Films based on sports in India are not too many. CHAK DE INDIA being the sincerest, MARY KOM & BHAAG MILKHA BHAAG being the most commercial ones and LAHORE being the most underrated in the league, you can actually have them on your fingertips. I don’t see the reason why Bollywood is so unsure about good sports films, other than the apprehension of falling into a predictable zone that has been exploited in the west till the time it gets colorless. You talk about boxing in films and the ghost of Rocky Balboa will come automatically in the picture to judge your efforts. I mean who’s not a fan?
First time writer-director Sudha Kongara’s SAALA KHADOOS can also be seen struggling to hit that fear on its face and make it bleed fresh and original. Sadly, the punches in the ring don’t usually reach their mark but the kind of fight characters and the performances produce in the film, SAALA KHADOOS manages to taste the triumph in its last round. It’s a sweet little film where a bunch of well-written characters carries the whole film on their shoulder as ably as their unwavering attitude.
Once a prospective boxer himself and now an ever-offended coach for women boxers, Adi Tomar [Madhavan] is pitched to the least fertile boxing terrain in Chennai. The politics in sports are the forces behind it. Tomar is a strict, ruthless and unsympathetic taskmaster who can also shed his own money if it gets him a greatly potential protégé. And he finds one in Madhi [Ritika Singh], a local temperamental girl with similar madness, anger and untamed frustration. The teaming-up between the two is the hardest ever mission especially when they both are already being mastered by their alter egos and the never-slowing down aggression.
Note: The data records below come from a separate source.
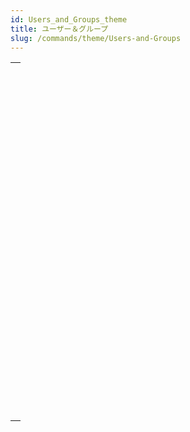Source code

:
 ```yaml
---
id: Users_and_Groups_theme
title: ユーザー＆グループ
slug: /commands/theme/Users-and-Groups
---
```


|                                                                                                               |
| ------------------------------------------------------------------------------------------------------------- |
| [<!-- INCLUDE #_command_.BLOB TO USERS.Syntax -->](../../commands-legacy/blob-to-users.md)<br/>               |
| [<!-- INCLUDE #_command_.CHANGE CURRENT USER.Syntax -->](../../commands-legacy/change-current-user.md)<br/>   |
| [<!-- INCLUDE #_command_.CHANGE PASSWORD.Syntax -->](../../commands-legacy/change-password.md)<br/>           |
| [<!-- INCLUDE #_command_.Current user.Syntax -->](../../commands-legacy/current-user.md)<br/>                 |
| [<!-- INCLUDE #_command_.DELETE USER.Syntax -->](../../commands-legacy/delete-user.md)<br/>                   |
| [<!-- INCLUDE #_command_.EDIT ACCESS.Syntax -->](../../commands-legacy/edit-access.md)<br/>                   |
| [<!-- INCLUDE #_command_.Get default user.Syntax -->](../../commands-legacy/get-default-user.md)<br/>         |
| [<!-- INCLUDE #_command_.Get group access.Syntax -->](../../commands-legacy/get-group-access.md)<br/>         |
| [<!-- INCLUDE #_command_.GET GROUP LIST.Syntax -->](../../commands-legacy/get-group-list.md)<br/>             |
| [<!-- INCLUDE #_command_.GET GROUP PROPERTIES.Syntax -->](../../commands-legacy/get-group-properties.md)<br/> |
| [<!-- INCLUDE #_command_.Get plugin access.Syntax -->](../../commands-legacy/get-plugin-access.md)<br/>       |
| [<!-- INCLUDE #_command_.GET USER LIST.Syntax -->](../../commands-legacy/get-user-list.md)<br/>               |
| [<!-- INCLUDE #_command_.GET USER PROPERTIES.Syntax -->](../../commands-legacy/get-user-properties.md)<br/>   |
| [<!-- INCLUDE #_command_.Is user deleted.Syntax -->](../../commands-legacy/is-user-deleted.md)<br/>           |
| [<!-- INCLUDE #_command_.SET GROUP ACCESS.Syntax -->](../../commands-legacy/set-group-access.md)<br/>         |
| [<!-- INCLUDE #_command_.Set group properties.Syntax -->](../../commands-legacy/set-group-properties.md)<br/> |
| [<!-- INCLUDE #_command_.SET PLUGIN ACCESS.Syntax -->](../../commands-legacy/set-plugin-access.md)<br/>       |
| [<!-- INCLUDE #_command_.SET USER ALIAS.Syntax -->](../../commands-legacy/set-user-alias.md)<br/>             |
| [<!-- INCLUDE #_command_.Set user properties.Syntax -->](../../commands-legacy/set-user-properties.md)<br/>   |
| [<!-- INCLUDE #_command_.User in group.Syntax -->](../../commands-legacy/user-in-group.md)<br/>               |
| [<!-- INCLUDE #_command_.USERS TO BLOB.Syntax -->](../../commands-legacy/users-to-blob.md)<br/>               |
| [<!-- INCLUDE #_command_.Validate password.Syntax -->](../../commands-legacy/validate-password.md)<br/>       |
Despite having good knock-out matches, callous practice sessions on field, corrupted selection processes and all the sports-gyaan; SAALA KHADOOS works less as a sports film and more as a freshly brewed love-story between Adi and Madhi. In the very first moments of realization when Madhi confesses her love to her coach, he heedlessly instructs her to continue her practice-session as he’s more of her father’s age, “So? I don’t say I love you to everyone of my father’s age.” She hits back. Sudha Kongara also deserves a pat on back for not falling for customary bollywood romance between the lead pair, though the wide-spread predictability is always there.
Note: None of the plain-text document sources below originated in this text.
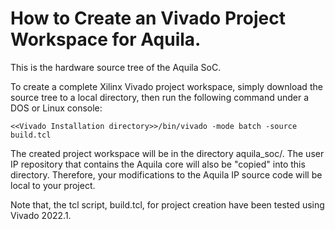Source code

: # How to Create an Vivado Project Workspace for Aquila.
This is the hardware source tree of the Aquila SoC.

To create a complete Xilinx Vivado project workspace, simply download the source tree to a local directory, then run the following command under a DOS or Linux console:

```
<<Vivado Installation directory>>/bin/vivado -mode batch -source build.tcl
```

The created project workspace will be in the directory aquila_soc/. The user IP repository that contains the Aquila core will also be "copied" into this directory. Therefore, your modifications to the Aquila IP source code will be local to your project.


Note that, the tcl script, build.tcl, for project creation have been tested using Vivado 2022.1.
SAALA KHADOOS charms you with the uninhibited, wild and fresh performance by Ritika Singh, a professional boxer before making her first attempt at acting. Her free-spirited, loud-mouthed and all moody role-play is efficiently delightful. Madhavan gives SAALA KHADOOS everything it demands from him. He looks every bit of a full-grown ex-boxer with all the attitude, arrogance and aggression in him, hitting the right cord. One of his highly approving works! His mime-act in the climax is a pleasure you’d never want it to go. Mumtaz Sorcar as Madhi’s less-talented and highly ambitious sister is a confident support. Zakir Hussain playing a dominating and over-powering corrupt sports official is good. Special mention to Baljinder Kaur! As Madhi’s north-Indian mother married to a south-Indian father, she looks believable to the core.
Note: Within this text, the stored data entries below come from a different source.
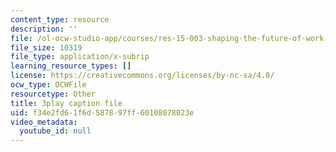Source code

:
 ```yaml
---
content_type: resource
description: ''
file: /ol-ocw-studio-app/courses/res-15-003-shaping-the-future-of-work-15-662x-spring-2016/f34e2fd61f6d587897ff60108078023e_sDnM5fTqXv4.vtt
file_size: 10319
file_type: application/x-subrip
learning_resource_types: []
license: https://creativecommons.org/licenses/by-nc-sa/4.0/
ocw_type: OCWFile
resourcetype: Other
title: 3play caption file
uid: f34e2fd6-1f6d-5878-97ff-60108078023e
video_metadata:
  youtube_id: null
---
```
At the end, I think SAALA KHADOOS has found two amazingly short-tempered, deliciously cranky and pleasantly foul-mouthed characters in Adi and Madhi, way too unfortunate to have their love-story ended in an unfurnished manner. Bring them back in a more violent love-story, and it will sure knock us out. Watch it even if it doesn’t give you an adrenaline rush like most of the boxing-movies offer! [3/5]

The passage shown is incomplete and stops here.